The Gaggle: An open-source software system for integrating bioinformatics software and data sources
An interesting report on an OS app for integrating a variety of scientific databases and software programs.

Using the Gaggle we have integrated diverse databases (for example, KEGG, BioCyc, String) and software (for example, Cytoscape, DataMatrixViewer, R statistical environment, and TIGR Microarray Expression Viewer). This loose coupling of diverse software and databases enables simultaneous exploration of experimental data (mRNA and protein abundance, protein-protein and protein-DNA interactions), functional associations (operon, chromosomal proximity, phylogenetic pattern), metabolic pathways (KEGG) and Pubmed abstracts (STRING web resource). More importantly, the researcher can craft queries to explore these rich resources without any software constraints.

That’s a mouthful. Even better is:
The Gaggle is a minimal, effective and open-ended system for integrating software and data sources used in systems biology analyses. The Gaggle’s effectiveness comes from the recognition that four simple data messages each free of biological semantics, and a judicious use of the Java programming language, are all that is needed to integrate diverse types of data and software. More importantly, the Gaggle is easily extensible and new software and databases can be easily converted into geese of the Gaggle with little effort.

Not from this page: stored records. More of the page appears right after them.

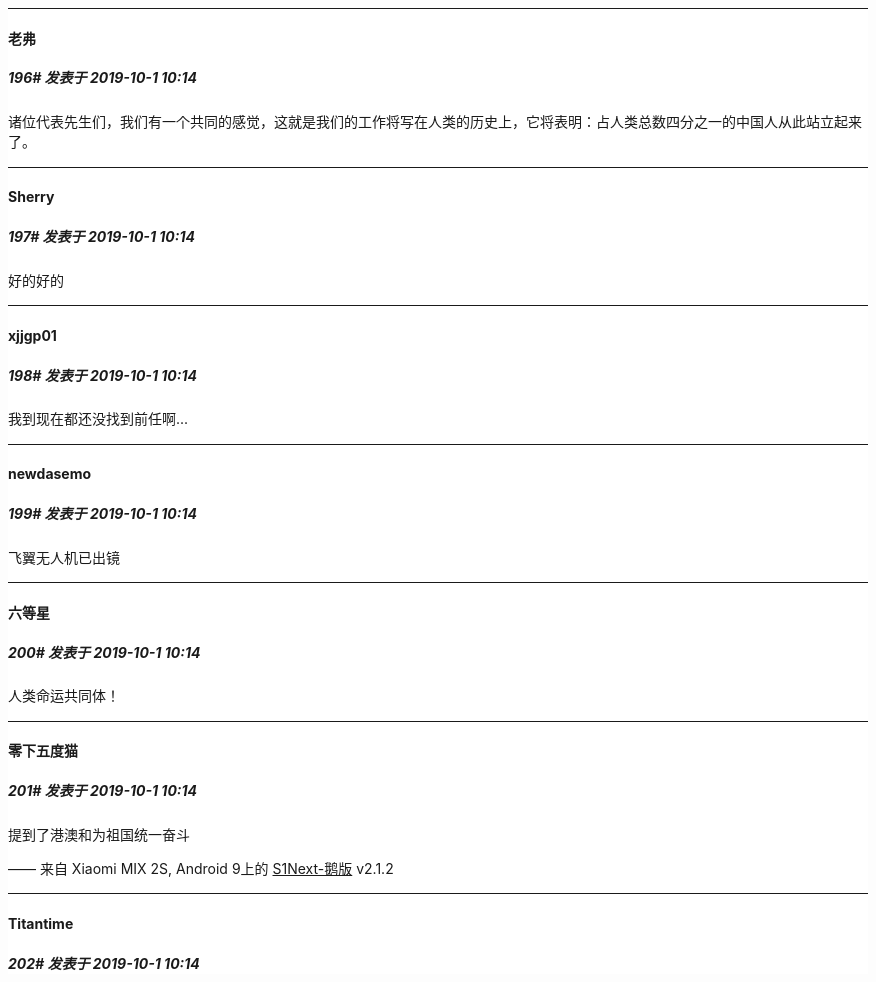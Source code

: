 
-----

####  老弗  
##### 196#       发表于 2019-10-1 10:14


诸位代表先生们，我们有一个共同的感觉，这就是我们的工作将写在人类的历史上，它将表明：占人类总数四分之一的中国人从此站立起来了。


-----

####  Sherry  
##### 197#       发表于 2019-10-1 10:14


好的好的


-----

####  xjjgp01  
##### 198#       发表于 2019-10-1 10:14


我到现在都还没找到前任啊... 


-----

####  newdasemo  
##### 199#       发表于 2019-10-1 10:14


飞翼无人机已出镜


-----

####  六等星  
##### 200#       发表于 2019-10-1 10:14


人类命运共同体！


-----

####  零下五度猫  
##### 201#       发表于 2019-10-1 10:14


提到了港澳和为祖国统一奋斗

—— 来自 Xiaomi MIX 2S, Android 9上的 [S1Next-鹅版](https://github.com/ykrank/S1-Next/releases) v2.1.2


-----

####  Titantime  
##### 202#       发表于 2019-10-1 10:14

Now in language I can understand 🙂
The Gaggle [5] uses a minimalist approach to integrate data and software. It is written in Java and uses standard Java libraries. It is simple to install, and easy to update; new data sources and software tools can be added with minimal implementation costs. A small server program (the ‘Gaggle Boss’) provides communication among analysis and display programs (the ‘geese’) which are modest adaptations of existing (or novel) bioinformatics and computational biology programs and web resources. The Boss and the geese all run as separate programs on the user’s desktop computer, communicating with each other, at the user’s behest, by passing simple messages.

I have to admit that the details of this one are a little over my head, but the basic concept of tying disparate sources of data and application functionality in a simple communication framework is one my colleagues and I have been thinking a lot about in the last few months. It seems clear to me that the key to building effective eScience environments is doing just what this Gaggle of bioinformatics researchers have done: stitch together small best-of-breed modules into a cohesive whole, rather than build a monolithic application. But then that’s what the new Web is all about ain’t it?